Assignment — Restate all entries word for word, minus pictures.

(Rendered images with source text)

━━━━━━━━━━━━━━━━━━━━

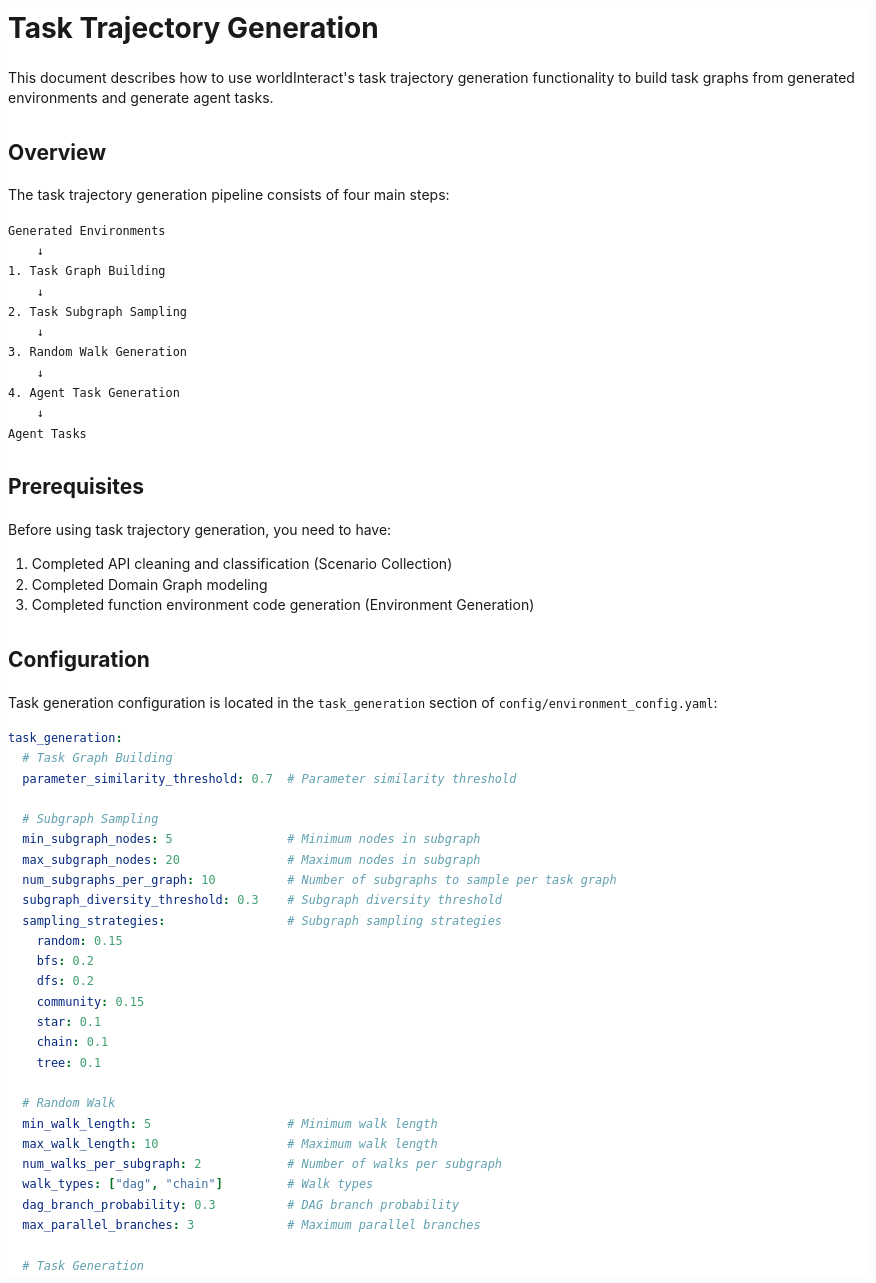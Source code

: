 # Task Trajectory Generation

This document describes how to use worldInteract's task trajectory generation functionality to build task graphs from generated environments and generate agent tasks.

## Overview

The task trajectory generation pipeline consists of four main steps:

```
Generated Environments
    ↓
1. Task Graph Building
    ↓
2. Task Subgraph Sampling
    ↓
3. Random Walk Generation
    ↓
4. Agent Task Generation
    ↓
Agent Tasks
```

## Prerequisites

Before using task trajectory generation, you need to have:

1. Completed API cleaning and classification (Scenario Collection)
2. Completed Domain Graph modeling
3. Completed function environment code generation (Environment Generation)

## Configuration

Task generation configuration is located in the `task_generation` section of `config/environment_config.yaml`:

```yaml
task_generation:
  # Task Graph Building
  parameter_similarity_threshold: 0.7  # Parameter similarity threshold
  
  # Subgraph Sampling
  min_subgraph_nodes: 5                # Minimum nodes in subgraph
  max_subgraph_nodes: 20               # Maximum nodes in subgraph
  num_subgraphs_per_graph: 10          # Number of subgraphs to sample per task graph
  subgraph_diversity_threshold: 0.3    # Subgraph diversity threshold
  sampling_strategies:                 # Subgraph sampling strategies
    random: 0.15
    bfs: 0.2
    dfs: 0.2
    community: 0.15
    star: 0.1
    chain: 0.1
    tree: 0.1
  
  # Random Walk
  min_walk_length: 5                   # Minimum walk length
  max_walk_length: 10                  # Maximum walk length
  num_walks_per_subgraph: 2            # Number of walks per subgraph
  walk_types: ["dag", "chain"]         # Walk types
  dag_branch_probability: 0.3          # DAG branch probability
  max_parallel_branches: 3             # Maximum parallel branches
  
  # Task Generation
```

━━━━━━━━━━━━━━━━━━━━

The answer —
Source code

: # Task Trajectory Generation

This document describes how to use worldInteract's task trajectory generation functionality to build task graphs from generated environments and generate agent tasks.

## Overview

The task trajectory generation pipeline consists of four main steps:

```
Generated Environments
    ↓
1. Task Graph Building
    ↓
2. Task Subgraph Sampling
    ↓
3. Random Walk Generation
    ↓
4. Agent Task Generation
    ↓
Agent Tasks
```

## Prerequisites

Before using task trajectory generation, you need to have:

1. Completed API cleaning and classification (Scenario Collection)
2. Completed Domain Graph modeling
3. Completed function environment code generation (Environment Generation)

## Configuration

Task generation configuration is located in the `task_generation` section of `config/environment_config.yaml`:

```yaml
task_generation:
  # Task Graph Building
  parameter_similarity_threshold: 0.7  # Parameter similarity threshold
  
  # Subgraph Sampling
  min_subgraph_nodes: 5                # Minimum nodes in subgraph
  max_subgraph_nodes: 20               # Maximum nodes in subgraph
  num_subgraphs_per_graph: 10          # Number of subgraphs to sample per task graph
  subgraph_diversity_threshold: 0.3    # Subgraph diversity threshold
  sampling_strategies:                 # Subgraph sampling strategies
    random: 0.15
    bfs: 0.2
    dfs: 0.2
    community: 0.15
    star: 0.1
    chain: 0.1
    tree: 0.1
  
  # Random Walk
  min_walk_length: 5                   # Minimum walk length
  max_walk_length: 10                  # Maximum walk length
  num_walks_per_subgraph: 2            # Number of walks per subgraph
  walk_types: ["dag", "chain"]         # Walk types
  dag_branch_probability: 0.3          # DAG branch probability
  max_parallel_branches: 3             # Maximum parallel branches
  
  # Task Generation
```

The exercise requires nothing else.